Exercise objective ▸
The expected response is a copy of every line in the entries below that includes the word "will".

○ ○ ○ ○ ○ ○ ○

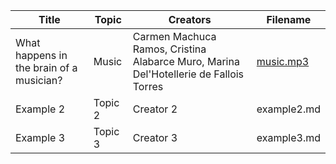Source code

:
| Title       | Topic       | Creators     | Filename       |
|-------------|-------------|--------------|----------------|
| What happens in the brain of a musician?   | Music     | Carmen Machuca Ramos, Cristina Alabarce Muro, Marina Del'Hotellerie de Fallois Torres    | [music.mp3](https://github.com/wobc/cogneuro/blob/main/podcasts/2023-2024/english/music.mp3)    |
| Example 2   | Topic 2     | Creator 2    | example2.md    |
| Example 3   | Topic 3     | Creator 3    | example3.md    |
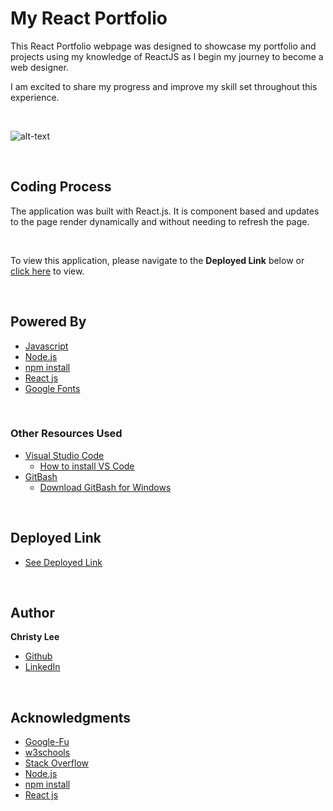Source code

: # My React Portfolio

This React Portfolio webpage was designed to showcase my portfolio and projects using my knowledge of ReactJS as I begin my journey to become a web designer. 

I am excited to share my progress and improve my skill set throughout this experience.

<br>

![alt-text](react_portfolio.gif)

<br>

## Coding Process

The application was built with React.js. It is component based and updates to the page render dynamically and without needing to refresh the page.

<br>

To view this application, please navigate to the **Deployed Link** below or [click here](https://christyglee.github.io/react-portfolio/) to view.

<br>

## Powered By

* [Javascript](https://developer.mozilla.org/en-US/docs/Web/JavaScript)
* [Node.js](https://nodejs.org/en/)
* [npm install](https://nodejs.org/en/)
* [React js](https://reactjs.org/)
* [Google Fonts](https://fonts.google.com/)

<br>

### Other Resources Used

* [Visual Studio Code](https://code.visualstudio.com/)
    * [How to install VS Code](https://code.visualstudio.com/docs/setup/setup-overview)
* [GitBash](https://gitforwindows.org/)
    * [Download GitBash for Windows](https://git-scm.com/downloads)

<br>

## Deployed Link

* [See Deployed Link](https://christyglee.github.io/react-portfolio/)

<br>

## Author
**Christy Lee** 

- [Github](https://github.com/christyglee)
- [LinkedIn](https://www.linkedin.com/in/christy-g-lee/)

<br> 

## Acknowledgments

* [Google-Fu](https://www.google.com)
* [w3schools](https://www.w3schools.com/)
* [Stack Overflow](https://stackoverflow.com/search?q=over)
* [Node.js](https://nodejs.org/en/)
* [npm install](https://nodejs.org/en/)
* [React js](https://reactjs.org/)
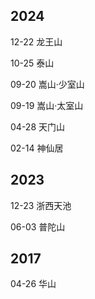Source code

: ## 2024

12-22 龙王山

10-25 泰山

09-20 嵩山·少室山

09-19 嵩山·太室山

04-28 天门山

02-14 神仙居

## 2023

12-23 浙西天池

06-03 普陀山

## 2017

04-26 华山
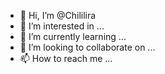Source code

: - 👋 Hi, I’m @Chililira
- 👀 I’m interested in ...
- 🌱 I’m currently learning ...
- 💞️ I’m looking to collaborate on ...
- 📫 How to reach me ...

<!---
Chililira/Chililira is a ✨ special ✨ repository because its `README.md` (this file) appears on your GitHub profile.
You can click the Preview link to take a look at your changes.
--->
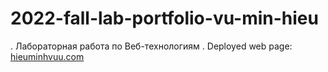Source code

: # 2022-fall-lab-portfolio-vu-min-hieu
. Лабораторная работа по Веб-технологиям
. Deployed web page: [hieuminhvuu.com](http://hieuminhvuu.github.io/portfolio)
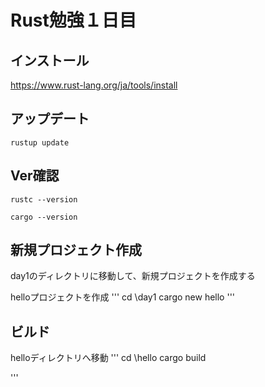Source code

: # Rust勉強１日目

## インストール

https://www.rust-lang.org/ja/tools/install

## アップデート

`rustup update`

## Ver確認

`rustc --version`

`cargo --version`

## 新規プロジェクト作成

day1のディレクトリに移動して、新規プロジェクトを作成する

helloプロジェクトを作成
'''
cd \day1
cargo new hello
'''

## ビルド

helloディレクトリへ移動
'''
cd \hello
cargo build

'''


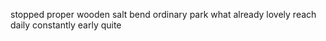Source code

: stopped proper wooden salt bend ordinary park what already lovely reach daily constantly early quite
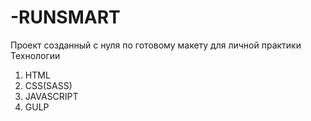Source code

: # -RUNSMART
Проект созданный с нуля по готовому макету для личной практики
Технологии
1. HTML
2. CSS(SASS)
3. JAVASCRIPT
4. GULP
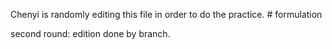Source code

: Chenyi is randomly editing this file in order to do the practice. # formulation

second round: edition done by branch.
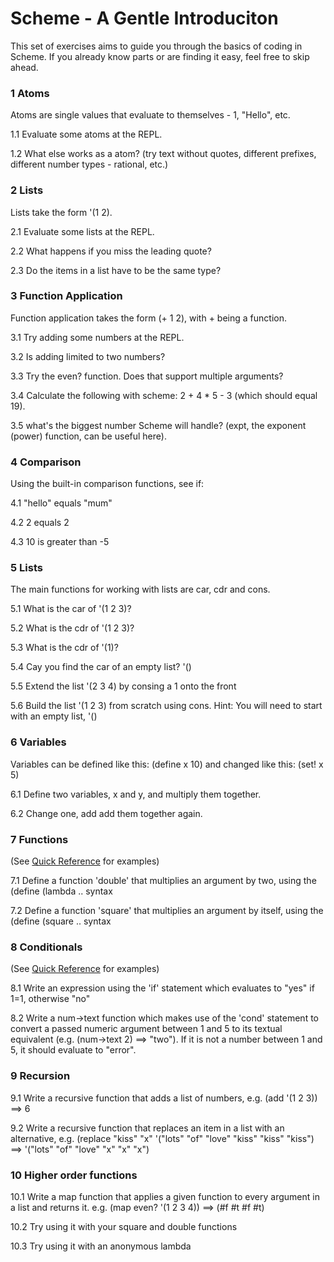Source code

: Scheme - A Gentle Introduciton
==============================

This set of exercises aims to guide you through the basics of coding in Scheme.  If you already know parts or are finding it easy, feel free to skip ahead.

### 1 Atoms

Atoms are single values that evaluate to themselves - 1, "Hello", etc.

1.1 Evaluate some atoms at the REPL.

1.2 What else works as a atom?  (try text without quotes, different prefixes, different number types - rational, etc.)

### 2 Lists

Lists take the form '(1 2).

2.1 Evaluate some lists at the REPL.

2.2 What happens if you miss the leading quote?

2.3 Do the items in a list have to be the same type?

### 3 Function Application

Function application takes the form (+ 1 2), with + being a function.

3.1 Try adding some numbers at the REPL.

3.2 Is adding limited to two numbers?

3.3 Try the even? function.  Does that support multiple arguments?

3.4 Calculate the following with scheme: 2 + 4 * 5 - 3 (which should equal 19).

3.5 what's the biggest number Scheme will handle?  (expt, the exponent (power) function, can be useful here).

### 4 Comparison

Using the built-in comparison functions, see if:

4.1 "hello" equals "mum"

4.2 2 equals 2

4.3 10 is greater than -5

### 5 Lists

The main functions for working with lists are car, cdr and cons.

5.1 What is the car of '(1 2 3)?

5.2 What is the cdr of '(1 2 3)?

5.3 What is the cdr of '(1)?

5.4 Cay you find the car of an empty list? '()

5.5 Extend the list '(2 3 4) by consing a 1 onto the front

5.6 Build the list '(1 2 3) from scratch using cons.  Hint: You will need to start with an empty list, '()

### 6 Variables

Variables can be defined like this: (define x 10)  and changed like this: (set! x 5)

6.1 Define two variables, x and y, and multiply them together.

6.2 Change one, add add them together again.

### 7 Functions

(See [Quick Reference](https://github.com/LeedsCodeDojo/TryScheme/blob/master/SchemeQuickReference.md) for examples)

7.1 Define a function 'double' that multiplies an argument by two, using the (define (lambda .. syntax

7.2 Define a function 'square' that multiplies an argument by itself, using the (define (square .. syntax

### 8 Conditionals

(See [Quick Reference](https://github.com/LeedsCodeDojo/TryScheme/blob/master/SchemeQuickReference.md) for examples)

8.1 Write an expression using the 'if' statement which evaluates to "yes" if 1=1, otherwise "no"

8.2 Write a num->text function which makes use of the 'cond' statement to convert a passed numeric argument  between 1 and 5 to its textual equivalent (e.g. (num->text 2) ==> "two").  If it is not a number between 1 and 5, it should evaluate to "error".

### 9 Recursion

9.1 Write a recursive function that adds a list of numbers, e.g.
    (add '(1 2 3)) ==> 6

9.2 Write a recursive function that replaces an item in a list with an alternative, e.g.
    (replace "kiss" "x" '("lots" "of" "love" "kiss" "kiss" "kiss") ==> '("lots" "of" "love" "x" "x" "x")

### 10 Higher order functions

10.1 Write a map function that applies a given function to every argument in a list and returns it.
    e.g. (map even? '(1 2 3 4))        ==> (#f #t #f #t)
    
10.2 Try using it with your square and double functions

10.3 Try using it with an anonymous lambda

○ ○ ○ ○ ○ ○ ○

Output of the exercise ▸
3.5 what's the biggest number Scheme will handle?  (expt, the exponent (power) function, can be useful here).
5.6 Build the list '(1 2 3) from scratch using cons.  Hint: You will need to start with an empty list, '()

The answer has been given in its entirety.